EXERCISE DESCRIPTION> Lines containing the string "emotional": how many are there below? Answer with the number only.

EXTRACTED ENTRIES>

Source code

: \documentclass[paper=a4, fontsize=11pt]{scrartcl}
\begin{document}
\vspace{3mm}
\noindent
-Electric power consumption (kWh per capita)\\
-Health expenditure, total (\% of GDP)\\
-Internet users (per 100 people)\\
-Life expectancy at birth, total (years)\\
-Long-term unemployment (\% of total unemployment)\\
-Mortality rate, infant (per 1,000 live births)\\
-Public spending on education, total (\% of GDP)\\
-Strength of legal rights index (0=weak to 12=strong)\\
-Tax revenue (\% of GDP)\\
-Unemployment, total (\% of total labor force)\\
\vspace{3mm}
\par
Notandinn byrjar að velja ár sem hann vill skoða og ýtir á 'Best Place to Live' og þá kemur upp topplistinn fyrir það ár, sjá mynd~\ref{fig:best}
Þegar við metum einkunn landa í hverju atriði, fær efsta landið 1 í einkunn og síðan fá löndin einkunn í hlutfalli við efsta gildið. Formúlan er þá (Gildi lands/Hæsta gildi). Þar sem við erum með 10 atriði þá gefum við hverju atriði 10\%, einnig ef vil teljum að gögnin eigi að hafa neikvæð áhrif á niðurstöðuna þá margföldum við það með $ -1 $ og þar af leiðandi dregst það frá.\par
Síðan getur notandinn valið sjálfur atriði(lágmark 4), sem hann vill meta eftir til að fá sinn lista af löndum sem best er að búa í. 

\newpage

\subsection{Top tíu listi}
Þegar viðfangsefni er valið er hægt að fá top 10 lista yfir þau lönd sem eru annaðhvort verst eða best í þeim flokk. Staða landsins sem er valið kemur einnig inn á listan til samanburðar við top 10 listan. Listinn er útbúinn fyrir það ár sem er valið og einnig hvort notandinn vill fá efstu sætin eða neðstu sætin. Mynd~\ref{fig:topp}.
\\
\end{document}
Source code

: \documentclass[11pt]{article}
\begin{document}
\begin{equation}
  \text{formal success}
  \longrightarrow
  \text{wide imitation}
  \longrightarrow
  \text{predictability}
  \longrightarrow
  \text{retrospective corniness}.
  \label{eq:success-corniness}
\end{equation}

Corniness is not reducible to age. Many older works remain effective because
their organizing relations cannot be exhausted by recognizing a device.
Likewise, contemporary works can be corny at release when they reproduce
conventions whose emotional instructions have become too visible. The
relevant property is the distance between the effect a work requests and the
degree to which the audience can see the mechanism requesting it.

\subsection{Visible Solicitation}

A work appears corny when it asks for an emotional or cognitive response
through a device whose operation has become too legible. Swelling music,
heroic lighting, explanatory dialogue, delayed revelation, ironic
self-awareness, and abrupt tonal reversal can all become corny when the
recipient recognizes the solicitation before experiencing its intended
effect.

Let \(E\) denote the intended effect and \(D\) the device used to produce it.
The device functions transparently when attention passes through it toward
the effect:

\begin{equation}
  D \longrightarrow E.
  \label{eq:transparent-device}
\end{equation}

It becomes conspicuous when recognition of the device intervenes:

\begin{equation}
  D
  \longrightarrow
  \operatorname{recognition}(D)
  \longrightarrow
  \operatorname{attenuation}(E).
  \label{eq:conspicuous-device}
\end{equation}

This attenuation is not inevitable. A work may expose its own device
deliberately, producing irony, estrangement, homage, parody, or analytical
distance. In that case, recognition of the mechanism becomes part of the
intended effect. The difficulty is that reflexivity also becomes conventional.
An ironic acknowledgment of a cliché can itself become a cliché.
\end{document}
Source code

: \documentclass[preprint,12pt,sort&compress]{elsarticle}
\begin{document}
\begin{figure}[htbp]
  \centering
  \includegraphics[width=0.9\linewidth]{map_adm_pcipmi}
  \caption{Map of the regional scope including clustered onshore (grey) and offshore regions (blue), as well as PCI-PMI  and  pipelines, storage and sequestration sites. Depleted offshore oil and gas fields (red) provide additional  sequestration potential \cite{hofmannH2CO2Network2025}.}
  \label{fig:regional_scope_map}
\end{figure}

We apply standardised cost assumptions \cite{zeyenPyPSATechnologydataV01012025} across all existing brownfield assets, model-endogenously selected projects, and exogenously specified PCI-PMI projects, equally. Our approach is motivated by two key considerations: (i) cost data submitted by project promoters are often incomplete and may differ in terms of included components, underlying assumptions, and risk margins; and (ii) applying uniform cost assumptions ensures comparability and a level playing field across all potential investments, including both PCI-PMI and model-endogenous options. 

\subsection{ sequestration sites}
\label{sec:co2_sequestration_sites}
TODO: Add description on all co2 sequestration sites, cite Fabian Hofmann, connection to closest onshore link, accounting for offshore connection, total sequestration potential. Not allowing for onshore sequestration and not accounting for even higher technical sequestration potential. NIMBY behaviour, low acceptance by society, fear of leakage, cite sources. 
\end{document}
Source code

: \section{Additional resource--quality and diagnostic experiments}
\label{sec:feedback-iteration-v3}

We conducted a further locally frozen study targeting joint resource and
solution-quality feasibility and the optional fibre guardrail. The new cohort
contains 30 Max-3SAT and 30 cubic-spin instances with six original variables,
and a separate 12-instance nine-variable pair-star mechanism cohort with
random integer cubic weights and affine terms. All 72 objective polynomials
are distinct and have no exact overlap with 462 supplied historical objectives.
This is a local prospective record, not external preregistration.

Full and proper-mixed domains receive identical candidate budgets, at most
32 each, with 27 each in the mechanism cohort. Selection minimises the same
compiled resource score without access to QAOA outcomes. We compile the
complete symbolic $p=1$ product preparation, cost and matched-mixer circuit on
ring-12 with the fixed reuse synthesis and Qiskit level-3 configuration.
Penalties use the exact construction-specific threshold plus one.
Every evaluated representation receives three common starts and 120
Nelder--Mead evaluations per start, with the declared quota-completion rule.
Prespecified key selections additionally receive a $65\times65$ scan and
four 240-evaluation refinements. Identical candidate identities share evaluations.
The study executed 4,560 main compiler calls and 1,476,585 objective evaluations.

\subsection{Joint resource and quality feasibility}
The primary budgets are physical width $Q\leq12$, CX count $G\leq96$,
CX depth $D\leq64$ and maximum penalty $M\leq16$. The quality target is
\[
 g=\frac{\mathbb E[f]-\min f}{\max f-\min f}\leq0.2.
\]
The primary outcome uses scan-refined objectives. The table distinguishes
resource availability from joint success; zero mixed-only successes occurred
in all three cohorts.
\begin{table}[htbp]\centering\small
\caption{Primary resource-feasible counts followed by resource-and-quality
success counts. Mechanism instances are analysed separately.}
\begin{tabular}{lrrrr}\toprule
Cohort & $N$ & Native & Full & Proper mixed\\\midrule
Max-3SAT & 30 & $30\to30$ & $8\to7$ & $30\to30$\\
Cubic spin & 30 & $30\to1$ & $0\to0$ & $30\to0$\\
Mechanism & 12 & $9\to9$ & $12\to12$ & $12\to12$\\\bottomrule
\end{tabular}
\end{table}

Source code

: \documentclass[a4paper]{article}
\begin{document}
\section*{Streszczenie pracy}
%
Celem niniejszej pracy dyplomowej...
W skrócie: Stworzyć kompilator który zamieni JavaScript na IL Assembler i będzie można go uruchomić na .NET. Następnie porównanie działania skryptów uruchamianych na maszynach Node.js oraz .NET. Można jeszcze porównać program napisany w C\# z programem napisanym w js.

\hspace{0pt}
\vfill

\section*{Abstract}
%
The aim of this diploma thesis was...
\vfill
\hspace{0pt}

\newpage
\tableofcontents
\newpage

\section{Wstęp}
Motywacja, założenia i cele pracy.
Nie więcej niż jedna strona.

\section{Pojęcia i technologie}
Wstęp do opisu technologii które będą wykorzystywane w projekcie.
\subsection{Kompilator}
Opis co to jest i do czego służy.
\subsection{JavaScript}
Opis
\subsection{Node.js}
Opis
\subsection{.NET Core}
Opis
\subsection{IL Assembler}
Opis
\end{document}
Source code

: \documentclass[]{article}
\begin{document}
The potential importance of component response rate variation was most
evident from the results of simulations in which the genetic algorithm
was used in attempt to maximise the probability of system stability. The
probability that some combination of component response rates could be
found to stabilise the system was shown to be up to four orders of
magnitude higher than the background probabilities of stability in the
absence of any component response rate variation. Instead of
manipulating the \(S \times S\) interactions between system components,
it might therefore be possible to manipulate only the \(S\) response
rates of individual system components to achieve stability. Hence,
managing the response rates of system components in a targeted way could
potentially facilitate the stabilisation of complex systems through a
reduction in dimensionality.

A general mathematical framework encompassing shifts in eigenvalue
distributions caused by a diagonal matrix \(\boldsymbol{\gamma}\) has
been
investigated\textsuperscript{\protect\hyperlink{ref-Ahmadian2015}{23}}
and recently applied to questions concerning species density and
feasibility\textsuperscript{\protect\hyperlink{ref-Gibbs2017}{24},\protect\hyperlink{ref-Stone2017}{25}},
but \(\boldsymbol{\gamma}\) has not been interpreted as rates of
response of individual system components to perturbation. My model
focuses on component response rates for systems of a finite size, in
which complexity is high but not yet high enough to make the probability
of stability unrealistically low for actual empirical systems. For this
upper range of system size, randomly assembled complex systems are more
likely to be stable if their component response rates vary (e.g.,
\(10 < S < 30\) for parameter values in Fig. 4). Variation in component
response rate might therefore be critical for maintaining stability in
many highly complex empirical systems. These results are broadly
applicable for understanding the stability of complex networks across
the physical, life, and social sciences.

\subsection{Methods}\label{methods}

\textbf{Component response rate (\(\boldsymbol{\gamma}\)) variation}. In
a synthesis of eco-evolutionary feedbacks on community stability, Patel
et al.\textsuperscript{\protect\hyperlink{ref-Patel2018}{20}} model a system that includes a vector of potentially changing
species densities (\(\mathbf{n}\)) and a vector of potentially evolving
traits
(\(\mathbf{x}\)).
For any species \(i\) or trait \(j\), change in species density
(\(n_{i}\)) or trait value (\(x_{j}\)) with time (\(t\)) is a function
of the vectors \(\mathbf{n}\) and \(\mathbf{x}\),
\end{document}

EXERCISE OUTPUT> 2